Start of Block

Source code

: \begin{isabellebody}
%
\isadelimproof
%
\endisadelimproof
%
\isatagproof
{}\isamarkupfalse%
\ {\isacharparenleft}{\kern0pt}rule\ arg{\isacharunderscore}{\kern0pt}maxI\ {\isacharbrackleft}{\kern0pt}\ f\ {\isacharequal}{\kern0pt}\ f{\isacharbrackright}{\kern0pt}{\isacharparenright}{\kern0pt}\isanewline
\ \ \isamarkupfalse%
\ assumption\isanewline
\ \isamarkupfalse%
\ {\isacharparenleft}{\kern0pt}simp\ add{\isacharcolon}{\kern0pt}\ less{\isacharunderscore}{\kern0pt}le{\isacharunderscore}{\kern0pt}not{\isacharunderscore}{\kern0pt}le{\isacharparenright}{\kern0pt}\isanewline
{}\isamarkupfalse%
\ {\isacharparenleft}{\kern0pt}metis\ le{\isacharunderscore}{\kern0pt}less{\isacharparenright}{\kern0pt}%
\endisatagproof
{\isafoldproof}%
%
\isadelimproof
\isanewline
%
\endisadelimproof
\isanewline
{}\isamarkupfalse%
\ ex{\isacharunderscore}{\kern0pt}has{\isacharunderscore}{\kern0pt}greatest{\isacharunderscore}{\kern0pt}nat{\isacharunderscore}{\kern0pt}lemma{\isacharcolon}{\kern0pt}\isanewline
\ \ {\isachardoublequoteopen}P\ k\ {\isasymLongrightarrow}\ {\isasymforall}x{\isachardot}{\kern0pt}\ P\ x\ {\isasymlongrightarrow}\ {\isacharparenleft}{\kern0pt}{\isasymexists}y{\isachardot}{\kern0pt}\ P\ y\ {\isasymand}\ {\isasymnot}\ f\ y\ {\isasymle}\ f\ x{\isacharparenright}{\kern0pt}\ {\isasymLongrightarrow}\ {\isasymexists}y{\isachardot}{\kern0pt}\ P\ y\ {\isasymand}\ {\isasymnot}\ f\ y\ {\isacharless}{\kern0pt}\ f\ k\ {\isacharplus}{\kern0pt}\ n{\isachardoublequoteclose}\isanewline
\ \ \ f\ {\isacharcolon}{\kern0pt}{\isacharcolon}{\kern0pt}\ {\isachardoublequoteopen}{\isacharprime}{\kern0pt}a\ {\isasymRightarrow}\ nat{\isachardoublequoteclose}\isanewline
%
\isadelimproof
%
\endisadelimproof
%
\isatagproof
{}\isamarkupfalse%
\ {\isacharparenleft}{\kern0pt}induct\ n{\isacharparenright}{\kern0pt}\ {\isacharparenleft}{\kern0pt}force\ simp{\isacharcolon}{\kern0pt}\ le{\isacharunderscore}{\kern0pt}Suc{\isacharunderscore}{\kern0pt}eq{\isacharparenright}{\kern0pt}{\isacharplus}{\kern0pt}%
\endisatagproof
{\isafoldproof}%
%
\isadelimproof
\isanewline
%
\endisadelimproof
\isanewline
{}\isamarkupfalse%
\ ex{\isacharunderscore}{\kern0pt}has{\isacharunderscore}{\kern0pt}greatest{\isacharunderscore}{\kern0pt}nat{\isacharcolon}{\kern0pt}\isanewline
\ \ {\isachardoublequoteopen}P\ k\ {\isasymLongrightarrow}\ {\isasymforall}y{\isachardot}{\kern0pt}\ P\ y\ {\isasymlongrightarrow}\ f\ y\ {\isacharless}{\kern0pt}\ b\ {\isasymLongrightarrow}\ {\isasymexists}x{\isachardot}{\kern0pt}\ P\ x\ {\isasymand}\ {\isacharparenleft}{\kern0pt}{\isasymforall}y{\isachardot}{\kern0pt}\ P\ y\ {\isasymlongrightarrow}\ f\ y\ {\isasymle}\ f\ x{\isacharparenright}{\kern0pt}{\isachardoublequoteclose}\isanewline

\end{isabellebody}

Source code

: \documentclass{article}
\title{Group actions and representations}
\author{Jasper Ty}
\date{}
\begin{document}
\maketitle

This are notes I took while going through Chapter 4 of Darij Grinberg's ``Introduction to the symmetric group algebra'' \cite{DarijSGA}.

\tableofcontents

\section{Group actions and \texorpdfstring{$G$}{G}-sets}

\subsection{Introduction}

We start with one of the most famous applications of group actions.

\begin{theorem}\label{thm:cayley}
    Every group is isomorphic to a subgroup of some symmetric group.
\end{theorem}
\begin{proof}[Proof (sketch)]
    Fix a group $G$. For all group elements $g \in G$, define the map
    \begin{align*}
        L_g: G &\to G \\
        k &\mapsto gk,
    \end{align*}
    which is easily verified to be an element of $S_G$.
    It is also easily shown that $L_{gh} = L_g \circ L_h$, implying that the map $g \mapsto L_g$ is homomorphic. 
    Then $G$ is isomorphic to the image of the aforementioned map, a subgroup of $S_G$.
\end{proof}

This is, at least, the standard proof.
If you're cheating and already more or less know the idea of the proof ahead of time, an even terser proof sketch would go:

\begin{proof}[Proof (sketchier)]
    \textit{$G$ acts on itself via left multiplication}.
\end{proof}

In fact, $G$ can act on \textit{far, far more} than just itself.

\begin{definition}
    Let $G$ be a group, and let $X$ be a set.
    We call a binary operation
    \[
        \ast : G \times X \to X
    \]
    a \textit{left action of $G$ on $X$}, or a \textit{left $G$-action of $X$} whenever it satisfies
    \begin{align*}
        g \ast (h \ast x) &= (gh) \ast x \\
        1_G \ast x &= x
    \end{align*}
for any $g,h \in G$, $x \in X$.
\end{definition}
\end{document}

End of Block

● **Goal of the exercise**: The records must be given again in full, exactly as shown.

● **Result below**:
Source code

: \begin{isabellebody}
%
\isadelimproof
%
\endisadelimproof
%
\isatagproof
{}\isamarkupfalse%
\ {\isacharparenleft}{\kern0pt}rule\ arg{\isacharunderscore}{\kern0pt}maxI\ {\isacharbrackleft}{\kern0pt}\ f\ {\isacharequal}{\kern0pt}\ f{\isacharbrackright}{\kern0pt}{\isacharparenright}{\kern0pt}\isanewline
\ \ \isamarkupfalse%
\ assumption\isanewline
\ \isamarkupfalse%
\ {\isacharparenleft}{\kern0pt}simp\ add{\isacharcolon}{\kern0pt}\ less{\isacharunderscore}{\kern0pt}le{\isacharunderscore}{\kern0pt}not{\isacharunderscore}{\kern0pt}le{\isacharparenright}{\kern0pt}\isanewline
{}\isamarkupfalse%
\ {\isacharparenleft}{\kern0pt}metis\ le{\isacharunderscore}{\kern0pt}less{\isacharparenright}{\kern0pt}%
\endisatagproof
{\isafoldproof}%
%
\isadelimproof
\isanewline
%
\endisadelimproof
\isanewline
{}\isamarkupfalse%
\ ex{\isacharunderscore}{\kern0pt}has{\isacharunderscore}{\kern0pt}greatest{\isacharunderscore}{\kern0pt}nat{\isacharunderscore}{\kern0pt}lemma{\isacharcolon}{\kern0pt}\isanewline
\ \ {\isachardoublequoteopen}P\ k\ {\isasymLongrightarrow}\ {\isasymforall}x{\isachardot}{\kern0pt}\ P\ x\ {\isasymlongrightarrow}\ {\isacharparenleft}{\kern0pt}{\isasymexists}y{\isachardot}{\kern0pt}\ P\ y\ {\isasymand}\ {\isasymnot}\ f\ y\ {\isasymle}\ f\ x{\isacharparenright}{\kern0pt}\ {\isasymLongrightarrow}\ {\isasymexists}y{\isachardot}{\kern0pt}\ P\ y\ {\isasymand}\ {\isasymnot}\ f\ y\ {\isacharless}{\kern0pt}\ f\ k\ {\isacharplus}{\kern0pt}\ n{\isachardoublequoteclose}\isanewline
\ \ \ f\ {\isacharcolon}{\kern0pt}{\isacharcolon}{\kern0pt}\ {\isachardoublequoteopen}{\isacharprime}{\kern0pt}a\ {\isasymRightarrow}\ nat{\isachardoublequoteclose}\isanewline
%
\isadelimproof
%
\endisadelimproof
%
\isatagproof
{}\isamarkupfalse%
\ {\isacharparenleft}{\kern0pt}induct\ n{\isacharparenright}{\kern0pt}\ {\isacharparenleft}{\kern0pt}force\ simp{\isacharcolon}{\kern0pt}\ le{\isacharunderscore}{\kern0pt}Suc{\isacharunderscore}{\kern0pt}eq{\isacharparenright}{\kern0pt}{\isacharplus}{\kern0pt}%
\endisatagproof
{\isafoldproof}%
%
\isadelimproof
\isanewline
%
\endisadelimproof
\isanewline
{}\isamarkupfalse%
\ ex{\isacharunderscore}{\kern0pt}has{\isacharunderscore}{\kern0pt}greatest{\isacharunderscore}{\kern0pt}nat{\isacharcolon}{\kern0pt}\isanewline
\ \ {\isachardoublequoteopen}P\ k\ {\isasymLongrightarrow}\ {\isasymforall}y{\isachardot}{\kern0pt}\ P\ y\ {\isasymlongrightarrow}\ f\ y\ {\isacharless}{\kern0pt}\ b\ {\isasymLongrightarrow}\ {\isasymexists}x{\isachardot}{\kern0pt}\ P\ x\ {\isasymand}\ {\isacharparenleft}{\kern0pt}{\isasymforall}y{\isachardot}{\kern0pt}\ P\ y\ {\isasymlongrightarrow}\ f\ y\ {\isasymle}\ f\ x{\isacharparenright}{\kern0pt}{\isachardoublequoteclose}\isanewline

\end{isabellebody}

Source code

: \documentclass{article}
\title{Group actions and representations}
\author{Jasper Ty}
\date{}
\begin{document}
\maketitle

This are notes I took while going through Chapter 4 of Darij Grinberg's ``Introduction to the symmetric group algebra'' \cite{DarijSGA}.

\tableofcontents

\section{Group actions and \texorpdfstring{$G$}{G}-sets}

\subsection{Introduction}

We start with one of the most famous applications of group actions.

\begin{theorem}\label{thm:cayley}
    Every group is isomorphic to a subgroup of some symmetric group.
\end{theorem}
\begin{proof}[Proof (sketch)]
    Fix a group $G$. For all group elements $g \in G$, define the map
    \begin{align*}
        L_g: G &\to G \\
        k &\mapsto gk,
    \end{align*}
    which is easily verified to be an element of $S_G$.
    It is also easily shown that $L_{gh} = L_g \circ L_h$, implying that the map $g \mapsto L_g$ is homomorphic. 
    Then $G$ is isomorphic to the image of the aforementioned map, a subgroup of $S_G$.
\end{proof}

This is, at least, the standard proof.
If you're cheating and already more or less know the idea of the proof ahead of time, an even terser proof sketch would go:

\begin{proof}[Proof (sketchier)]
    \textit{$G$ acts on itself via left multiplication}.
\end{proof}

In fact, $G$ can act on \textit{far, far more} than just itself.

\begin{definition}
    Let $G$ be a group, and let $X$ be a set.
    We call a binary operation
    \[
        \ast : G \times X \to X
    \]
    a \textit{left action of $G$ on $X$}, or a \textit{left $G$-action of $X$} whenever it satisfies
    \begin{align*}
        g \ast (h \ast x) &= (gh) \ast x \\
        1_G \ast x &= x
    \end{align*}
for any $g,h \in G$, $x \in X$.
\end{definition}
\end{document}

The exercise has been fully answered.